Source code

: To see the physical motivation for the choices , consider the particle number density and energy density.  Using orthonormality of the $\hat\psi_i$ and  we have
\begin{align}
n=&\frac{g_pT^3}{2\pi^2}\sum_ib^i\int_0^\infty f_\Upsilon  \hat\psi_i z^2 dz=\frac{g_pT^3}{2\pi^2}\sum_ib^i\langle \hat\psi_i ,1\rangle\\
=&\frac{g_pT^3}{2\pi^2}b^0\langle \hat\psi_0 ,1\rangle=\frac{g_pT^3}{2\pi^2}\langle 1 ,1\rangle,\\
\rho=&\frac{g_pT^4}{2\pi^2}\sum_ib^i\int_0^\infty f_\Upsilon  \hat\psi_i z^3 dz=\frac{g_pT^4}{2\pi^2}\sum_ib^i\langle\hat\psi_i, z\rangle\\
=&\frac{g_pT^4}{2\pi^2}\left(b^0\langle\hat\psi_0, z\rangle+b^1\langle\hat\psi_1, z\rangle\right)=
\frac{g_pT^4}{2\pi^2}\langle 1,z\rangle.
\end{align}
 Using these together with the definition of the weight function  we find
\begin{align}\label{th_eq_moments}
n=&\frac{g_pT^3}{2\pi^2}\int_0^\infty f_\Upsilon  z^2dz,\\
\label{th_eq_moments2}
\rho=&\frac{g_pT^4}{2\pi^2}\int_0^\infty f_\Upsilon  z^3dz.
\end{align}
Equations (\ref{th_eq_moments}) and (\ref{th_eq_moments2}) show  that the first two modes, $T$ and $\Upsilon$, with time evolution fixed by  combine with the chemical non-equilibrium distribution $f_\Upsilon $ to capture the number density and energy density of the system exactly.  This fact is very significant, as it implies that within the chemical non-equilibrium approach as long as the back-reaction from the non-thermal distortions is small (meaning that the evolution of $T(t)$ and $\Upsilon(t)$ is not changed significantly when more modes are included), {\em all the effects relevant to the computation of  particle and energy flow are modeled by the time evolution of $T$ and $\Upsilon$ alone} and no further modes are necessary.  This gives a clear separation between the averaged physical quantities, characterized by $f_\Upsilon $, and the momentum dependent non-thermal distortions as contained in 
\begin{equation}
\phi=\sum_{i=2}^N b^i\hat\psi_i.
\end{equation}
※ ※ ※
**WHAT NEEDS TO BE DONE**. Read through the data and copy every line where "Using" shows up.

**REPLY TO THE TASK**.
: To see the physical motivation for the choices , consider the particle number density and energy density.  Using orthonormality of the $\hat\psi_i$ and  we have
 Using these together with the definition of the weight function  we find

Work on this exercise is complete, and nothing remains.